> Instructions to follow
Only lines with the word "Attributes" are wanted; copy each of them from the listing below.
-------- Dataset entries --------
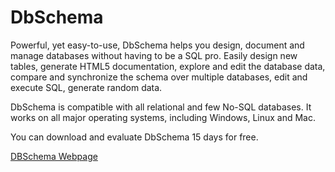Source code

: 
# DbSchema

Powerful, yet easy-to-use, DbSchema helps you design, document and manage databases without having to be a SQL pro. Easily design new tables, generate HTML5 documentation, explore and edit the database data, compare and synchronize the schema over multiple databases, edit and execute SQL, generate random data.


DbSchema is compatible with all relational and few No-SQL databases. It works on all major operating systems, including Windows, Linux and Mac.


You can download and evaluate DbSchema 15 days for free.


[DBSchema Webpage](https://www.dbschema.com/index.html)

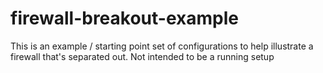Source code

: # firewall-breakout-example
This is an example / starting point set of configurations to help illustrate a firewall that's separated out. Not intended to be a running setup
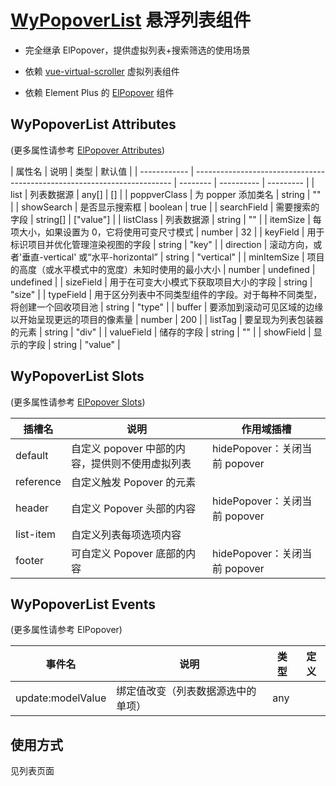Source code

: # [WyPopoverList](http://localhost:8080/wy-vue3-vite-basic-docs/component/WyPopoverList.html) 悬浮列表组件

- 完全继承 ElPopover，提供虚拟列表+搜索筛选的使用场景

- 依赖 [vue-virtual-scroller](https://www.npmjs.com/package/vue-virtual-scroller) 虚拟列表组件

- 依赖 Element Plus 的 [ElPopover](https://element-plus.gitee.io/zh-CN/component/popover.html) 组件

## WyPopoverList Attributes

(更多属性请参考 [ElPopover Attributes](https://element-plus.gitee.io/zh-CN/component/popover.html#%E6%8C%87%E4%BB%A4:~:text=Click%20me-,Attributes,-%23))

| 属性名       | 说明                                                                     | 类型     | 默认值     |
| ------------ | ------------------------------------------------------------------------ | -------- | ---------- | --------- |
| list         | 列表数据源                                                               | any[]    | []         |
| poppverClass | 为 popper 添加类名                                                       | string   | ""         |
| showSearch   | 是否显示搜索框                                                           | boolean  | true       |
| searchField  | 需要搜索的字段                                                           | string[] | ["value"]  |
| listClass    | 列表数据源                                                               | string   | ""         |
| itemSize     | 每项大小，如果设置为 0，它将使用可变尺寸模式                             | number   | 32         |
| keyField     | 用于标识项目并优化管理渲染视图的字段                                     | string   | "key"      |
| direction    | 滚动方向，或者'垂直-vertical' 或“水平-horizontal”                        | string   | "vertical" |
| minItemSize  | 项目的高度（或水平模式中的宽度）未知时使用的最小大小                     | number   | undefined  | undefined |
| sizeField    | 用于在可变大小模式下获取项目大小的字段                                   | string   | "size"     |
| typeField    | 用于区分列表中不同类型组件的字段。对于每种不同类型，将创建一个回收项目池 | string   | "type"     |
| buffer       | 要添加到滚动可见区域的边缘以开始呈现更远的项目的像素量                   | number   | 200        |
| listTag      | 要呈现为列表包装器的元素                                                 | string   | "div"      |
| valueField   | 储存的字段                                                               | string   | ""         |
| showField    | 显示的字段                                                               | string   | "value"    |

## WyPopoverList Slots

(更多属性请参考 [ElPopover Slots](https://element-plus.gitee.io/zh-CN/component/popover.html#slots:~:text=%E7%9A%84%20HTML%20%E5%85%83%E7%B4%A0-,Events,-%23))

| 插槽名    | 说明                                            | 作用域插槽                        |
| --------- | ----------------------------------------------- | --------------------------------- |
| default   | 自定义 popover 中部的内容，提供则不使用虚拟列表 | hidePopover：关闭当前 popover<br> |
| reference | 自定义触发 Popover 的元素                       |                                   |
| header    | 自定义 Popover 头部的内容                       | hidePopover：关闭当前 popover<br> |
| list-item | 自定义列表每项选项内容                          |                                   |
| footer    | 可自定义 Popover 底部的内容                     | hidePopover：关闭当前 popover<br> |

## WyPopoverList Events

(更多属性请参考 ElPopover)

| 事件名            | 说明                               | 类型 | 定义 |
| ----------------- | ---------------------------------- | ---- | ---- |
| update:modelValue | 绑定值改变（列表数据源选中的单项） | any  |      |

## 使用方式

见列表页面
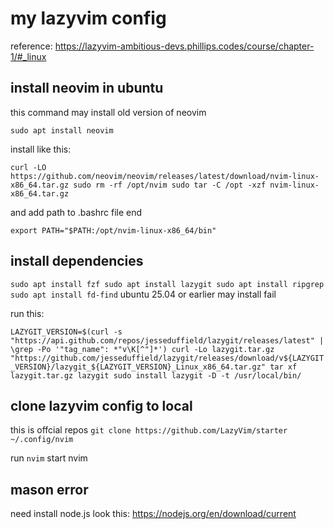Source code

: # my lazyvim config

reference: https://lazyvim-ambitious-devs.phillips.codes/course/chapter-1/#_linux


## install neovim in ubuntu

this command may install old version of neovim

`
sudo apt install neovim
`

install like this:

`
curl -LO https://github.com/neovim/neovim/releases/latest/download/nvim-linux-x86_64.tar.gz
sudo rm -rf /opt/nvim
sudo tar -C /opt -xzf nvim-linux-x86_64.tar.gz
`

and add path to .bashrc file end

`
export PATH="$PATH:/opt/nvim-linux-x86_64/bin"
`

## install dependencies
`
sudo apt install fzf
sudo apt install lazygit
sudo apt install ripgrep
sudo apt install fd-find
`
ubuntu 25.04 or earlier may install fail

run this:

`
LAZYGIT_VERSION=$(curl -s "https://api.github.com/repos/jesseduffield/lazygit/releases/latest" | \grep -Po '"tag_name": *"v\K[^"]*')
curl -Lo lazygit.tar.gz "https://github.com/jesseduffield/lazygit/releases/download/v${LAZYGIT_VERSION}/lazygit_${LAZYGIT_VERSION}_Linux_x86_64.tar.gz"
tar xf lazygit.tar.gz lazygit
sudo install lazygit -D -t /usr/local/bin/
`

## clone lazyvim config to local

this is offcial repos
`
git clone https://github.com/LazyVim/starter ~/.config/nvim
`

run `nvim` start nvim


## mason error

need install node.js
look this: https://nodejs.org/en/download/current
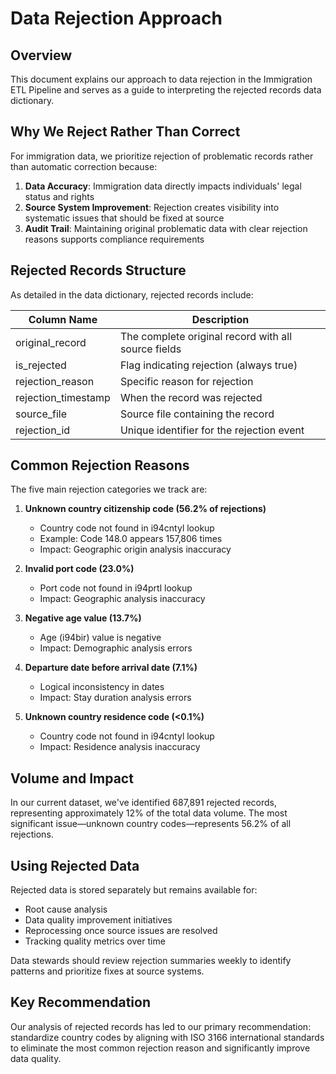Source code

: # Data Rejection Approach

## Overview

This document explains our approach to data rejection in the Immigration ETL Pipeline and serves as a guide to interpreting the rejected records data dictionary.

## Why We Reject Rather Than Correct

For immigration data, we prioritize rejection of problematic records rather than automatic correction because:

1. **Data Accuracy**: Immigration data directly impacts individuals' legal status and rights
2. **Source System Improvement**: Rejection creates visibility into systematic issues that should be fixed at source
3. **Audit Trail**: Maintaining original problematic data with clear rejection reasons supports compliance requirements

## Rejected Records Structure

As detailed in the data dictionary, rejected records include:

| Column Name | Description |
|-------------|-------------|
| original_record | The complete original record with all source fields |
| is_rejected | Flag indicating rejection (always true) |
| rejection_reason | Specific reason for rejection |
| rejection_timestamp | When the record was rejected |
| source_file | Source file containing the record |
| rejection_id | Unique identifier for the rejection event |

## Common Rejection Reasons

The five main rejection categories we track are:

1. **Unknown country citizenship code (56.2% of rejections)**
   - Country code not found in i94cntyl lookup
   - Example: Code 148.0 appears 157,806 times
   - Impact: Geographic origin analysis inaccuracy

2. **Invalid port code (23.0%)**
   - Port code not found in i94prtl lookup
   - Impact: Geographic analysis inaccuracy

3. **Negative age value (13.7%)**
   - Age (i94bir) value is negative
   - Impact: Demographic analysis errors

4. **Departure date before arrival date (7.1%)**
   - Logical inconsistency in dates
   - Impact: Stay duration analysis errors

5. **Unknown country residence code (<0.1%)**
   - Country code not found in i94cntyl lookup
   - Impact: Residence analysis inaccuracy

## Volume and Impact

In our current dataset, we've identified 687,891 rejected records, representing approximately 12% of the total data volume. The most significant issue—unknown country codes—represents 56.2% of all rejections.

## Using Rejected Data

Rejected data is stored separately but remains available for:
- Root cause analysis
- Data quality improvement initiatives
- Reprocessing once source issues are resolved
- Tracking quality metrics over time

Data stewards should review rejection summaries weekly to identify patterns and prioritize fixes at source systems.

## Key Recommendation

Our analysis of rejected records has led to our primary recommendation: standardize country codes by aligning with ISO 3166 international standards to eliminate the most common rejection reason and significantly improve data quality.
--------
> Exercise output
## WyPopoverList Attributes
(更多属性请参考 [ElPopover Attributes](https://element-plus.gitee.io/zh-CN/component/popover.html#%E6%8C%87%E4%BB%A4:~:text=Click%20me-,Attributes,-%23))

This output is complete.